• Problem description: Leave out the pictures and copy each record below exactly.

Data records
#####

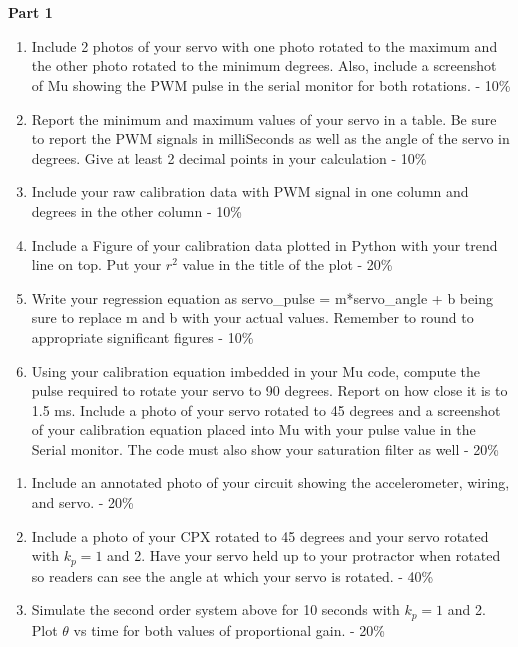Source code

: 
\ \\
\ \\
{\bf Part 1}
\begin{enumerate}[itemsep=-5pt]
\item Include 2 photos of your servo with one photo rotated to the maximum and the other photo rotated to the minimum degrees. Also, include a screenshot of Mu showing the PWM pulse in the serial monitor for both rotations. - 10\%
\item Report the minimum and maximum values of your servo in a table. Be sure to report the PWM signals in milliSeconds as well as the angle of the servo in degrees. Give at least 2 decimal points in your calculation - 10\%
\item Include your raw calibration data with PWM signal in one column and degrees in the other column - 10\%
\item Include a Figure of your calibration data plotted in Python with your trend line on top. Put your $r^2$ value in the title of the plot - 20\%
\item Write your regression equation as servo\_pulse = m*servo\_angle + b being sure to replace m and b with your actual values. Remember to round to appropriate significant figures - 10\% 
\item Using your calibration equation imbedded in your Mu code, compute the pulse required to rotate your servo to 90 degrees. Report on how close it is to 1.5 ms. Include a photo of your servo rotated to 45 degrees and a screenshot of your calibration equation placed into Mu with your pulse value in the Serial monitor. The code must also show your saturation filter as well - 20\%
\end{enumerate}

\begin{enumerate}[itemsep=-5pt]
\item Include an annotated photo of your circuit showing the accelerometer, wiring, and servo. - 20\%
\item Include a photo of your CPX rotated to 45 degrees and your servo rotated with $k_p=1$ and 2. Have your servo held up to your protractor when rotated so readers can see the angle at which your servo is rotated. - 40\%
\item Simulate the second order system above for 10 seconds with $k_p=1$ and 2. Plot $\theta$ vs time for both values of proportional gain. - 20\%
\end{enumerate}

#####

• Solution below:
Source code

: 
\ \\
\ \\
{\bf Part 1}
\begin{enumerate}[itemsep=-5pt]
\item Include 2 photos of your servo with one photo rotated to the maximum and the other photo rotated to the minimum degrees. Also, include a screenshot of Mu showing the PWM pulse in the serial monitor for both rotations. - 10\%
\item Report the minimum and maximum values of your servo in a table. Be sure to report the PWM signals in milliSeconds as well as the angle of the servo in degrees. Give at least 2 decimal points in your calculation - 10\%
\item Include your raw calibration data with PWM signal in one column and degrees in the other column - 10\%
\item Include a Figure of your calibration data plotted in Python with your trend line on top. Put your $r^2$ value in the title of the plot - 20\%
\item Write your regression equation as servo\_pulse = m*servo\_angle + b being sure to replace m and b with your actual values. Remember to round to appropriate significant figures - 10\% 
\item Using your calibration equation imbedded in your Mu code, compute the pulse required to rotate your servo to 90 degrees. Report on how close it is to 1.5 ms. Include a photo of your servo rotated to 45 degrees and a screenshot of your calibration equation placed into Mu with your pulse value in the Serial monitor. The code must also show your saturation filter as well - 20\%
\end{enumerate}

\begin{enumerate}[itemsep=-5pt]
\item Include an annotated photo of your circuit showing the accelerometer, wiring, and servo. - 20\%
\item Include a photo of your CPX rotated to 45 degrees and your servo rotated with $k_p=1$ and 2. Have your servo held up to your protractor when rotated so readers can see the angle at which your servo is rotated. - 40\%
\item Simulate the second order system above for 10 seconds with $k_p=1$ and 2. Plot $\theta$ vs time for both values of proportional gain. - 20\%
\end{enumerate}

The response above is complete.